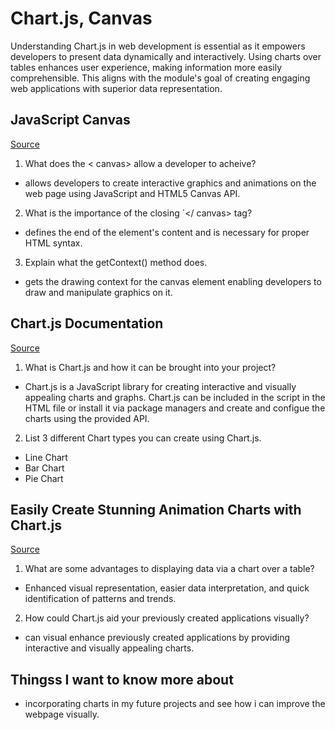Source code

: # Chart.js, Canvas

Understanding Chart.js in web development is essential as it empowers developers to present data dynamically and interactively. Using charts over tables enhances user experience, making information more easily comprehensible. This aligns with the module's goal of creating engaging web applications with superior data representation.

## JavaScript Canvas

[Source](https://www.javascripttutorial.net/web-apis/javascript-canvas/)

1. What does the < canvas> allow a developer to acheive?

- allows developers to create interactive graphics and animations on the web page using JavaScript and HTML5 Canvas API.

2. What is the importance of the closing `</ canvas> tag?

- defines the end of the element's content and is necessary for proper HTML syntax.

3. Explain what the getContext() method does.

- gets the drawing context for the canvas element enabling developers to draw and manipulate graphics on it.

## Chart.js Documentation

[Source](https://www.chartjs.org/docs/latest/)

1. What is Chart.js and how it can be brought into your project?

- Chart.js is a JavaScript library for creating interactive and visually appealing charts and graphs. Chart.js can be included in the script in the HTML file or install it via package managers and create and configue the charts using the provided API.

2. List 3 different Chart types you can create using Chart.js.

- Line Chart
- Bar Chart
- Pie Chart

## Easily Create Stunning Animation Charts with Chart.js

[Source](https://www.webdesignerdepot.com/2013/11/easily-create-stunning-animated-charts-with-chart-js/)

1. What are some advantages to displaying data via a chart over a table?

- Enhanced visual representation, easier data interpretation, and quick identification of patterns and trends.

2. How could Chart.js aid your previously created applications visually?

- can visual enhance previously created applications by providing interactive and visually appealing charts.

## Thingss I want to know more about

- incorporating charts in my future projects and see how i can improve the webpage visually.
■ ■ ■ ■
- Your assignment: Return all records verbatim and drop the pictures.

- Response to this exercise:
Source code

: # Chart.js, Canvas

Understanding Chart.js in web development is essential as it empowers developers to present data dynamically and interactively. Using charts over tables enhances user experience, making information more easily comprehensible. This aligns with the module's goal of creating engaging web applications with superior data representation.

## JavaScript Canvas

[Source](https://www.javascripttutorial.net/web-apis/javascript-canvas/)

1. What does the < canvas> allow a developer to acheive?

- allows developers to create interactive graphics and animations on the web page using JavaScript and HTML5 Canvas API.

2. What is the importance of the closing `</ canvas> tag?

- defines the end of the element's content and is necessary for proper HTML syntax.

3. Explain what the getContext() method does.

- gets the drawing context for the canvas element enabling developers to draw and manipulate graphics on it.

## Chart.js Documentation

[Source](https://www.chartjs.org/docs/latest/)

1. What is Chart.js and how it can be brought into your project?

- Chart.js is a JavaScript library for creating interactive and visually appealing charts and graphs. Chart.js can be included in the script in the HTML file or install it via package managers and create and configue the charts using the provided API.

2. List 3 different Chart types you can create using Chart.js.

- Line Chart
- Bar Chart
- Pie Chart

## Easily Create Stunning Animation Charts with Chart.js

[Source](https://www.webdesignerdepot.com/2013/11/easily-create-stunning-animated-charts-with-chart-js/)

1. What are some advantages to displaying data via a chart over a table?

- Enhanced visual representation, easier data interpretation, and quick identification of patterns and trends.

2. How could Chart.js aid your previously created applications visually?

- can visual enhance previously created applications by providing interactive and visually appealing charts.

## Thingss I want to know more about

- incorporating charts in my future projects and see how i can improve the webpage visually.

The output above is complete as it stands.